--- INSTRUCTIONS FOR THE TASK ---
Please count the lines with the word "your" in the material below, then state the number by itself.

#### DATA

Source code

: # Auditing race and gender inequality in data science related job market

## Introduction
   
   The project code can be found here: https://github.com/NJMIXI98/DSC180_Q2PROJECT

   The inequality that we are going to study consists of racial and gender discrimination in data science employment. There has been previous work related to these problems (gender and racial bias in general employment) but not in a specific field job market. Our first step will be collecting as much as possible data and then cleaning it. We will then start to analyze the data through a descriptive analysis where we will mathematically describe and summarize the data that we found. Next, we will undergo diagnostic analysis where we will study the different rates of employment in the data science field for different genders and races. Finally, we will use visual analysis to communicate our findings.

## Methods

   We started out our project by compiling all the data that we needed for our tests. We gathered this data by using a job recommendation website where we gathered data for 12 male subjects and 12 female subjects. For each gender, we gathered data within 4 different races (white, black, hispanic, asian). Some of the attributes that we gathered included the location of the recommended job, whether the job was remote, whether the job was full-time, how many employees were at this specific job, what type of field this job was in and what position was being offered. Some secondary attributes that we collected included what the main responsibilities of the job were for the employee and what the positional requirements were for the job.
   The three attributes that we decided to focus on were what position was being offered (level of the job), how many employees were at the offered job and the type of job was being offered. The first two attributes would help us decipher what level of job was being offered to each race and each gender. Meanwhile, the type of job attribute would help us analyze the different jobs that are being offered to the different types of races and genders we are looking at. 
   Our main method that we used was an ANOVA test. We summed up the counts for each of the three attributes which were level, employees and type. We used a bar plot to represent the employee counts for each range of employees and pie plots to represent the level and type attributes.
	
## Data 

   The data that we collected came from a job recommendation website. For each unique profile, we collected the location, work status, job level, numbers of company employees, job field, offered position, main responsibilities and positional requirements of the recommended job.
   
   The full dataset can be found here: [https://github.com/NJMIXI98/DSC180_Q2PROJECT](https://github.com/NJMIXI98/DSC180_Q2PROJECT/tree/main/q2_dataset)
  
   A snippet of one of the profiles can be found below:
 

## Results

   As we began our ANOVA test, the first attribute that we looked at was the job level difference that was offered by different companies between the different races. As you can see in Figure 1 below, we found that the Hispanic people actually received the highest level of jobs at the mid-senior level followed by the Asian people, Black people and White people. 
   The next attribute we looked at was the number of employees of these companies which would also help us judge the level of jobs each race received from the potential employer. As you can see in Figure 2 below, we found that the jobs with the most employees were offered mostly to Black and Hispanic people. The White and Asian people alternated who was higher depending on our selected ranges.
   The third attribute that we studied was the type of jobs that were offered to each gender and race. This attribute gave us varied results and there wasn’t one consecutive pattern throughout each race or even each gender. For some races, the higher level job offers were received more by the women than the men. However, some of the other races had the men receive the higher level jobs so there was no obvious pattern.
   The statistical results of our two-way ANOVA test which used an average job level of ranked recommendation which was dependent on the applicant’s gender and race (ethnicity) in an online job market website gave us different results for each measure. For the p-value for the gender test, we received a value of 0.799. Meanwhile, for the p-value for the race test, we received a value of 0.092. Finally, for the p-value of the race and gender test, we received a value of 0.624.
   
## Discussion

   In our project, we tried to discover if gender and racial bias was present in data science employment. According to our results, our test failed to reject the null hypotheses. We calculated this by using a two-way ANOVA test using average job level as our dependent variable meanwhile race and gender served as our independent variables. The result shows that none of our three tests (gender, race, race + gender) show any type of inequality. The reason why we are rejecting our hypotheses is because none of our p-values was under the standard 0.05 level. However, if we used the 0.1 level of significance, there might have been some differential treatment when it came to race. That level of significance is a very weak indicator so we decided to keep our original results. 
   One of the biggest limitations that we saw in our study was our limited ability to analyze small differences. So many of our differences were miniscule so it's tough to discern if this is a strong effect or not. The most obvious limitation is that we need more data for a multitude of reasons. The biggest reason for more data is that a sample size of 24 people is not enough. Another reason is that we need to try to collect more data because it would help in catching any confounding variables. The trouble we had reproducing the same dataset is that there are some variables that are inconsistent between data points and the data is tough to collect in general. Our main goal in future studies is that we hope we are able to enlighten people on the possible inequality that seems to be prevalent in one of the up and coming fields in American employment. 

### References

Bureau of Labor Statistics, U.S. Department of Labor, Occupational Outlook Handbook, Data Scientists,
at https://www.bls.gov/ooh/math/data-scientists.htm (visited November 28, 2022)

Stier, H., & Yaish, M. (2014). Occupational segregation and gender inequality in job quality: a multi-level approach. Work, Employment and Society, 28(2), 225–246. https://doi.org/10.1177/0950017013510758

########
#### DATA

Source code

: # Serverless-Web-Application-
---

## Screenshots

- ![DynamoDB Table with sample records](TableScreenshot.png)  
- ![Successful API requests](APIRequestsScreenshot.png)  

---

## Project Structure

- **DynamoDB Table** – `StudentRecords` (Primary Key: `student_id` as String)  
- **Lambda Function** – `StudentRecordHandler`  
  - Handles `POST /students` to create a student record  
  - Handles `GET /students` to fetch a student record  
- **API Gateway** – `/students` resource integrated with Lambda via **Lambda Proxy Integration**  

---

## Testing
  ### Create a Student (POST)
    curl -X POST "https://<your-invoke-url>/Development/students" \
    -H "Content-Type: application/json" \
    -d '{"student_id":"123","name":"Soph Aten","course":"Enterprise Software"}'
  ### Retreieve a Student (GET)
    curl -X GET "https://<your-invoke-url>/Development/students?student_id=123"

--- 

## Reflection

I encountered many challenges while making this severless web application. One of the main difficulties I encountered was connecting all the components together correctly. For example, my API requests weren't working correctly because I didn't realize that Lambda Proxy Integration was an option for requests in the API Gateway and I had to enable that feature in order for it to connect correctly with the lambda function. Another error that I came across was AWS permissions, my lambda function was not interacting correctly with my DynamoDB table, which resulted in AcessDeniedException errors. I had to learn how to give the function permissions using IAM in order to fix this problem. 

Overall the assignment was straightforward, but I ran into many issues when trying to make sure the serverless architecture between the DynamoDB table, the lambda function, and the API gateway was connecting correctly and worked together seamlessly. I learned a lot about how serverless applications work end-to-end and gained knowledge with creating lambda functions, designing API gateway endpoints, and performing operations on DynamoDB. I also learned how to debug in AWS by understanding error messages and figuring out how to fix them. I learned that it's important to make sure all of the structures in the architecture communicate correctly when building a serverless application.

########

--- SOLUTION TO THE PROBLEM ---
2